* _Task goal_:
Count every line below that holds "print". Number only.

== Provided records ==

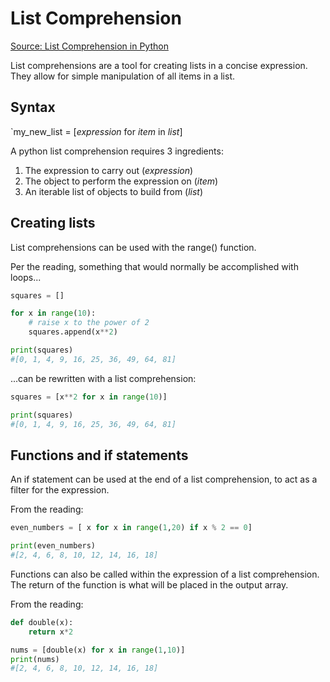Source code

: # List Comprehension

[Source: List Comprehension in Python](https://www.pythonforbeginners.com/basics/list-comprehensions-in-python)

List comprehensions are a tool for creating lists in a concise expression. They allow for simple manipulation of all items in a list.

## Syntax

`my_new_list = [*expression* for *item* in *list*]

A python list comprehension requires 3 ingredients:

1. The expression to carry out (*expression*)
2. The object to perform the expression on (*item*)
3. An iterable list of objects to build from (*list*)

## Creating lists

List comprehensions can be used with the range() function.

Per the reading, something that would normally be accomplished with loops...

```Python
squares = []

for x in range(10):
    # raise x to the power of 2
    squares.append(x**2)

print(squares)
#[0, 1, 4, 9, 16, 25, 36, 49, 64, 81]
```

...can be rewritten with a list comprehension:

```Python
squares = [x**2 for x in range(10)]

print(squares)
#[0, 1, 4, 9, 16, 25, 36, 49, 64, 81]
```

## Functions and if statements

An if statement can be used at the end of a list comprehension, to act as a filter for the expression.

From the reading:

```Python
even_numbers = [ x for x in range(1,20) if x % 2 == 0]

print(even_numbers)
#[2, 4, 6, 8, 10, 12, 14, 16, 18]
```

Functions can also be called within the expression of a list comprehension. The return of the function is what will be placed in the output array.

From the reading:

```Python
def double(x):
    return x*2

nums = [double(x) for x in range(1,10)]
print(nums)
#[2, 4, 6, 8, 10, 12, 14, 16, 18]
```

===
== Provided records ==

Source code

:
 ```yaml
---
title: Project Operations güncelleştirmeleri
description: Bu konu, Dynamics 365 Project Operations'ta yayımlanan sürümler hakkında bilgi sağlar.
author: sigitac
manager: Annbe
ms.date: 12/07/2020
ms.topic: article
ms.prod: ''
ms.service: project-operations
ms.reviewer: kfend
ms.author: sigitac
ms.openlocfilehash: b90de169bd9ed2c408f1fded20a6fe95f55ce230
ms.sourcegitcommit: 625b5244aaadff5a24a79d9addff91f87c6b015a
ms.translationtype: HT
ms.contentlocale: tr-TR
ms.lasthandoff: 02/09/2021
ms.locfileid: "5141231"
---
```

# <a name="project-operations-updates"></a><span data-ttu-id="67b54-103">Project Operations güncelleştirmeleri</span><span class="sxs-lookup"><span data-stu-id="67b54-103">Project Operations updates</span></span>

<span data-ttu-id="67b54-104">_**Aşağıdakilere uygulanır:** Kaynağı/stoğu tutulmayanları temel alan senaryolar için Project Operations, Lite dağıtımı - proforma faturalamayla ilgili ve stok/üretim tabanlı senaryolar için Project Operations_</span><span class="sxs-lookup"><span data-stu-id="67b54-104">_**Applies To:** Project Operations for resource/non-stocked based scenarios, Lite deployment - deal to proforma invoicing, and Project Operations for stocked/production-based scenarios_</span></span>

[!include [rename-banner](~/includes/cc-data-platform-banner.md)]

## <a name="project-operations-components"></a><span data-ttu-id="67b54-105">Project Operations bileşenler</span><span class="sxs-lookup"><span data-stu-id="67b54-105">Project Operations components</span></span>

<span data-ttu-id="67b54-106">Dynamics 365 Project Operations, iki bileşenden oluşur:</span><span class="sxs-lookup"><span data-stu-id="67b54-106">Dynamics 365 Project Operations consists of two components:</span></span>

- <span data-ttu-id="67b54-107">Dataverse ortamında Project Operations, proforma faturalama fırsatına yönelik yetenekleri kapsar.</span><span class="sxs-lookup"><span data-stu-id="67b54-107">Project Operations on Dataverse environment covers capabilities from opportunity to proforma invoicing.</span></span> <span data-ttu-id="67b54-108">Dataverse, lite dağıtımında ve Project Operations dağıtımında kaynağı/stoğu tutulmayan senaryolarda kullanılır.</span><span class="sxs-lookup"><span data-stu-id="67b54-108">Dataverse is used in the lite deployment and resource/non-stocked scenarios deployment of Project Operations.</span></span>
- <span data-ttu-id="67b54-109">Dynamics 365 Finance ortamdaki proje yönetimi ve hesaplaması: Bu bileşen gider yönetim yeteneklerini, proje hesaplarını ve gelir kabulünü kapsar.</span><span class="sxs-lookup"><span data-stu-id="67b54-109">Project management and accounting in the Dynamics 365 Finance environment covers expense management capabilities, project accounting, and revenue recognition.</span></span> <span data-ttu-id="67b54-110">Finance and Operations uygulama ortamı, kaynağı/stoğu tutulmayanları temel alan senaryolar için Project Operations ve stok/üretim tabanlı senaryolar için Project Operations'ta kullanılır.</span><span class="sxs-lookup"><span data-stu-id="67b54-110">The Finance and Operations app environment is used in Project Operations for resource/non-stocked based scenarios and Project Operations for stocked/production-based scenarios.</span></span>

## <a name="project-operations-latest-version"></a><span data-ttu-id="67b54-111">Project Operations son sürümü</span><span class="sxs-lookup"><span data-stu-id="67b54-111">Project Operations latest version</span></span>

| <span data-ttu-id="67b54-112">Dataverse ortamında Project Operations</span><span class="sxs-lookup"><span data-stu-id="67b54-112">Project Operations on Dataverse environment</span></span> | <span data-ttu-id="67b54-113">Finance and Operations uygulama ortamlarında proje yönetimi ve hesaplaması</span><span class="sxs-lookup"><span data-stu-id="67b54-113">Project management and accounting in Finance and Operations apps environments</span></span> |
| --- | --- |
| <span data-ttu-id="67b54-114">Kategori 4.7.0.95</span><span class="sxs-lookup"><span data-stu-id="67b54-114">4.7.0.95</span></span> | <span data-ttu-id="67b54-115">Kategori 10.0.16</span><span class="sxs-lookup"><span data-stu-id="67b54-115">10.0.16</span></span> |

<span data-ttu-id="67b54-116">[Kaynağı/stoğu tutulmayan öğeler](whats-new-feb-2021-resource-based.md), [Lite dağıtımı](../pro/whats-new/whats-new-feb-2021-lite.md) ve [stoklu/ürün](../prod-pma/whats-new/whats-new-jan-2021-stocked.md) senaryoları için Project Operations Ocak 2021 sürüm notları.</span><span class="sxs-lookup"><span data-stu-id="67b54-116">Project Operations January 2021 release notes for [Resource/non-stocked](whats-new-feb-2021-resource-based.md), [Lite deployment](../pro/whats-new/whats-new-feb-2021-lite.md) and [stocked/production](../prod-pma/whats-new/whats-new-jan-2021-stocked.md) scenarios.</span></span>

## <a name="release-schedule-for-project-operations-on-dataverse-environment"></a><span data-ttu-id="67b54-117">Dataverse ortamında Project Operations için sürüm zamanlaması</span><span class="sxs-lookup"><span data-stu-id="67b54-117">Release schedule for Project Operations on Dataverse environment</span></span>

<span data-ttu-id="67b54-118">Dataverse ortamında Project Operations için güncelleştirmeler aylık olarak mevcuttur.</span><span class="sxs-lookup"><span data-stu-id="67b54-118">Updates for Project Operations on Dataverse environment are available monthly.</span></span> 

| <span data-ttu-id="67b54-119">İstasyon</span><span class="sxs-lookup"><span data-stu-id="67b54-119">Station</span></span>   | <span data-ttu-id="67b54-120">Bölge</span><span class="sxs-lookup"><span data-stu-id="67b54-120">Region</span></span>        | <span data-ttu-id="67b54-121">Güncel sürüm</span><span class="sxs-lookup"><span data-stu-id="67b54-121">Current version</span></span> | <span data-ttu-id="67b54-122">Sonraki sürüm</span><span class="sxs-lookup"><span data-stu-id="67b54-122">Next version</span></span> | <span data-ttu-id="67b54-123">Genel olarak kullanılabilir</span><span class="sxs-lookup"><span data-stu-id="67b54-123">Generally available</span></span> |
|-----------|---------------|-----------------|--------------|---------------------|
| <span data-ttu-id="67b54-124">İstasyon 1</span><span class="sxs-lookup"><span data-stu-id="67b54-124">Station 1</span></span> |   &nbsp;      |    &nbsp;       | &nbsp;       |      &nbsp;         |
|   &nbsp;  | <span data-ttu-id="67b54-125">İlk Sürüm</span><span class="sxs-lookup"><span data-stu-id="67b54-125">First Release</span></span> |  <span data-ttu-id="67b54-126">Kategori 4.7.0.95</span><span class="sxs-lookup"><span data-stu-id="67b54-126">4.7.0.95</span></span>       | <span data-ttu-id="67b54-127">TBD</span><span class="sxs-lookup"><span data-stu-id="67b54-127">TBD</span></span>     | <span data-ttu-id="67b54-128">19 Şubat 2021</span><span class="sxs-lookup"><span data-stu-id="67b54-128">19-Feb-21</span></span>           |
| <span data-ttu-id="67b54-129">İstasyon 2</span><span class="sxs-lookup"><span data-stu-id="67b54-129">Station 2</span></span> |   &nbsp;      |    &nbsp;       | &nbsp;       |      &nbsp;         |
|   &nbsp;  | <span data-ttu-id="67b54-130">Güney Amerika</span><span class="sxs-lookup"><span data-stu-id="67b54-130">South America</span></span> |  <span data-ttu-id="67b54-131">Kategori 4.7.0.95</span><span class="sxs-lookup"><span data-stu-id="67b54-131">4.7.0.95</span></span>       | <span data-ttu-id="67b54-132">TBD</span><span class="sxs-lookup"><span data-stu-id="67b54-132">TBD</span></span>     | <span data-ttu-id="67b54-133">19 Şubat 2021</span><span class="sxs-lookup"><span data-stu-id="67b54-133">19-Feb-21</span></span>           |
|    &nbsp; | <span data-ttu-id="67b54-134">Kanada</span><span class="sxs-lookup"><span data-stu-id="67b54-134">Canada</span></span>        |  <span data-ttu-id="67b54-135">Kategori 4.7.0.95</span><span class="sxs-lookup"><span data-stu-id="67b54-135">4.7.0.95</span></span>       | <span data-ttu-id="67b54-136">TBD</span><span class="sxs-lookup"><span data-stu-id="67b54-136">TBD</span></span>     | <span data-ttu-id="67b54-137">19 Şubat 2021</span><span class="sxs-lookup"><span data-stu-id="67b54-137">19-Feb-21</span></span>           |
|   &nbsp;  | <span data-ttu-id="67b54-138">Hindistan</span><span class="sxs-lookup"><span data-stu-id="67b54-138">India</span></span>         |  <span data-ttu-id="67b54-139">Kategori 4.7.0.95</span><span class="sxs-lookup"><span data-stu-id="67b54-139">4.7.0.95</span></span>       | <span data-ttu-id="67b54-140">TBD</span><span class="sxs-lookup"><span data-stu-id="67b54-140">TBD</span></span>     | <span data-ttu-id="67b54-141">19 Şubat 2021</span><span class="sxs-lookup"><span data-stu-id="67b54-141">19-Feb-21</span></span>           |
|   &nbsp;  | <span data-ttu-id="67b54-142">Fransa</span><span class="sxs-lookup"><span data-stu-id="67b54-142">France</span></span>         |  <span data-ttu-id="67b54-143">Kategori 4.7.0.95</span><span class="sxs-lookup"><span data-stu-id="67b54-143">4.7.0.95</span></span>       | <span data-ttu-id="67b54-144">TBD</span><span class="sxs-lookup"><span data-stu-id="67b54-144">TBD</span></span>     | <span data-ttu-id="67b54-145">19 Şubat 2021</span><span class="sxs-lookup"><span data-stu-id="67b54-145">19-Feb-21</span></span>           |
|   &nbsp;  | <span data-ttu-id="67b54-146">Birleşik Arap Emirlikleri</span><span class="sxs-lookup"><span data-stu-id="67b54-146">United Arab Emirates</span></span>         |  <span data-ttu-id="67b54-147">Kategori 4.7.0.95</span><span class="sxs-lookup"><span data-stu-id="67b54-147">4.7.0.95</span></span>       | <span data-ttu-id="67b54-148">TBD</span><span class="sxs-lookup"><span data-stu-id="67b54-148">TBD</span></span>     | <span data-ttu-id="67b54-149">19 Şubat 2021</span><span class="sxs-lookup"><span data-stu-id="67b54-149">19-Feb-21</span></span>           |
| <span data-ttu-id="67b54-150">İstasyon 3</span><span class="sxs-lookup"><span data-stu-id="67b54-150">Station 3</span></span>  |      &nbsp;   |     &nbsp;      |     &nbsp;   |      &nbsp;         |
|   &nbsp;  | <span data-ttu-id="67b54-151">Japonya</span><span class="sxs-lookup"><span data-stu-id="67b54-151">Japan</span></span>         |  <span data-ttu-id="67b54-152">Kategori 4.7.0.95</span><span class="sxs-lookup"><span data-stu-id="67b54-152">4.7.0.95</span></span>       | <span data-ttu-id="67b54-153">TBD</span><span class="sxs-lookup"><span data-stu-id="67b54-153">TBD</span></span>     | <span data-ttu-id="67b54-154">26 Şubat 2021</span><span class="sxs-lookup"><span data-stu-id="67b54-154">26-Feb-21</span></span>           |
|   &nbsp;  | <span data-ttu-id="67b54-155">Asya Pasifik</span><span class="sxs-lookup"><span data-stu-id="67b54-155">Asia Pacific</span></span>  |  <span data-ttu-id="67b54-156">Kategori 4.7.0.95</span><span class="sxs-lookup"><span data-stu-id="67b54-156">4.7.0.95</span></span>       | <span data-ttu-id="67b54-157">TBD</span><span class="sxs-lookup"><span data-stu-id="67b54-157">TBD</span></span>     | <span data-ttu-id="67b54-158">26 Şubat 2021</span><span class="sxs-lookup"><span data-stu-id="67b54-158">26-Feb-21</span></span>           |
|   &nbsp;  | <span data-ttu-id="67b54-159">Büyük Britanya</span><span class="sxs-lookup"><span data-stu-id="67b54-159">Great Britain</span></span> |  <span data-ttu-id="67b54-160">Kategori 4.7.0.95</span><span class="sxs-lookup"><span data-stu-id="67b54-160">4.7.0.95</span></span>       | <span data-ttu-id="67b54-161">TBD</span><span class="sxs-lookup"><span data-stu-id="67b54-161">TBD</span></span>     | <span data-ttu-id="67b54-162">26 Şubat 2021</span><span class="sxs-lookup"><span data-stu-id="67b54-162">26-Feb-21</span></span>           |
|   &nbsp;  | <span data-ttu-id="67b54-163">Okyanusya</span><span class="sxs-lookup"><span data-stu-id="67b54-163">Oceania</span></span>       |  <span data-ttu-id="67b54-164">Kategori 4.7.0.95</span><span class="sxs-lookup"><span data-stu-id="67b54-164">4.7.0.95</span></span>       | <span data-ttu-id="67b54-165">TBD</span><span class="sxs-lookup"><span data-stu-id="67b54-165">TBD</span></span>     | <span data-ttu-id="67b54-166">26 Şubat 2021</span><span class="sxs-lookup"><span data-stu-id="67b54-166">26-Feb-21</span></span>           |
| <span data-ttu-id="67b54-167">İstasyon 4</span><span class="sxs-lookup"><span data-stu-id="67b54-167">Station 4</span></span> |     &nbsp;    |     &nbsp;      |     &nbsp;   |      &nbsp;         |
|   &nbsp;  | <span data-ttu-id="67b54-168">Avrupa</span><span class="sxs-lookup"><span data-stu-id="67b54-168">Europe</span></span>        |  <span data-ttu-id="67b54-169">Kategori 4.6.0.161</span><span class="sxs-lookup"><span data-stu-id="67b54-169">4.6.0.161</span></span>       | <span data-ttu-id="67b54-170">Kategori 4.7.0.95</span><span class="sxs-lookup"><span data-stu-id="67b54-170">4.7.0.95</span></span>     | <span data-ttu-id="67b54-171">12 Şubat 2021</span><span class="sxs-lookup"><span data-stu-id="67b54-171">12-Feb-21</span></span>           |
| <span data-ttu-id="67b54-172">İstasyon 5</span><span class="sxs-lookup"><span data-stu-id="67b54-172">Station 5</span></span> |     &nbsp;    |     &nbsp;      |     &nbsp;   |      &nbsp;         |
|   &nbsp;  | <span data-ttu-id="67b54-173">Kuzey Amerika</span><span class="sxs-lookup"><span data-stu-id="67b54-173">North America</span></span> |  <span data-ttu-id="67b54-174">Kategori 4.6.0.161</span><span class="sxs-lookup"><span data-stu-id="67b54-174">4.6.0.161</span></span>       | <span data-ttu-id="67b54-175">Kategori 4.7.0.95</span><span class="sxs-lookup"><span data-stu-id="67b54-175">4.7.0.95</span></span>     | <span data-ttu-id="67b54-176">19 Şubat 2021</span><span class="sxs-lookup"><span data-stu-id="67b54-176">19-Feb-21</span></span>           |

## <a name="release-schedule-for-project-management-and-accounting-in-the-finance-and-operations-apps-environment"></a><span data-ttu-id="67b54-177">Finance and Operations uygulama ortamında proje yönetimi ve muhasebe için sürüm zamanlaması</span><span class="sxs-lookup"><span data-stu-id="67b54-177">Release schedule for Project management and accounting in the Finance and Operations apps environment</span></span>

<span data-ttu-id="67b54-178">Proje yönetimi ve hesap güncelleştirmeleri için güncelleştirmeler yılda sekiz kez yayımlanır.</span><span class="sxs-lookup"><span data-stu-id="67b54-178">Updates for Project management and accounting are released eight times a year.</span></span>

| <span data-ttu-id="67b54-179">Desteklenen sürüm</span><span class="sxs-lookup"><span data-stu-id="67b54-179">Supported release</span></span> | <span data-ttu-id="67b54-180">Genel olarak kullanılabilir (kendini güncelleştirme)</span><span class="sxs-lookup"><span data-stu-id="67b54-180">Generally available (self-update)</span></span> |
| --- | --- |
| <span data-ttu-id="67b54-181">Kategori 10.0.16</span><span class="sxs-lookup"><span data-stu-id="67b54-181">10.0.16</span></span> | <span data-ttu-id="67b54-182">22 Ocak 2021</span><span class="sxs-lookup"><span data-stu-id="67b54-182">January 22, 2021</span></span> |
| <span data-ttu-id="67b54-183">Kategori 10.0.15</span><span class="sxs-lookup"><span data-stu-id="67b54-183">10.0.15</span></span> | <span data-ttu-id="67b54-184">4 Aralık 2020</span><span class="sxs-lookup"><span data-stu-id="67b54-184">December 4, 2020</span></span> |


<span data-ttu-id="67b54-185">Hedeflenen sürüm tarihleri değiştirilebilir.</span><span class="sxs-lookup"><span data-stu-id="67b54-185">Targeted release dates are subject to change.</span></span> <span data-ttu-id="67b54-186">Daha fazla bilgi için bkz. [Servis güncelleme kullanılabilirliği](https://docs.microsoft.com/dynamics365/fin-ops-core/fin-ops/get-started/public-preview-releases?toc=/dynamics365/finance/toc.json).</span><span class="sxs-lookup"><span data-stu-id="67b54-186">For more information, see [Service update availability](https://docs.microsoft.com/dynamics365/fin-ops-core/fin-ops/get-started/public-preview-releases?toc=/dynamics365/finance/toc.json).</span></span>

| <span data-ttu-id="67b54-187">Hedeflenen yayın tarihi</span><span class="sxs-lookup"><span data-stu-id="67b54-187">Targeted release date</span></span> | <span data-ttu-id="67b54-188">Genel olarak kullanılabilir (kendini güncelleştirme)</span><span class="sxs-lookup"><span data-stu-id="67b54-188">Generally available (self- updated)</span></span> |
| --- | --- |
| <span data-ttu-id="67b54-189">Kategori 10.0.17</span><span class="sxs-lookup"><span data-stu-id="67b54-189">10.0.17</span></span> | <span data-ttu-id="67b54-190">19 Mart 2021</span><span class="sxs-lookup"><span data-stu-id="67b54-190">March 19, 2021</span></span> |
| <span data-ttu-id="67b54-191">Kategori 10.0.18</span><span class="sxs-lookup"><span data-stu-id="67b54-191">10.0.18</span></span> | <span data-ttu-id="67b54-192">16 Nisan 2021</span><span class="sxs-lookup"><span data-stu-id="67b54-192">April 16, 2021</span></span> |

===

* _Output of the task_:
4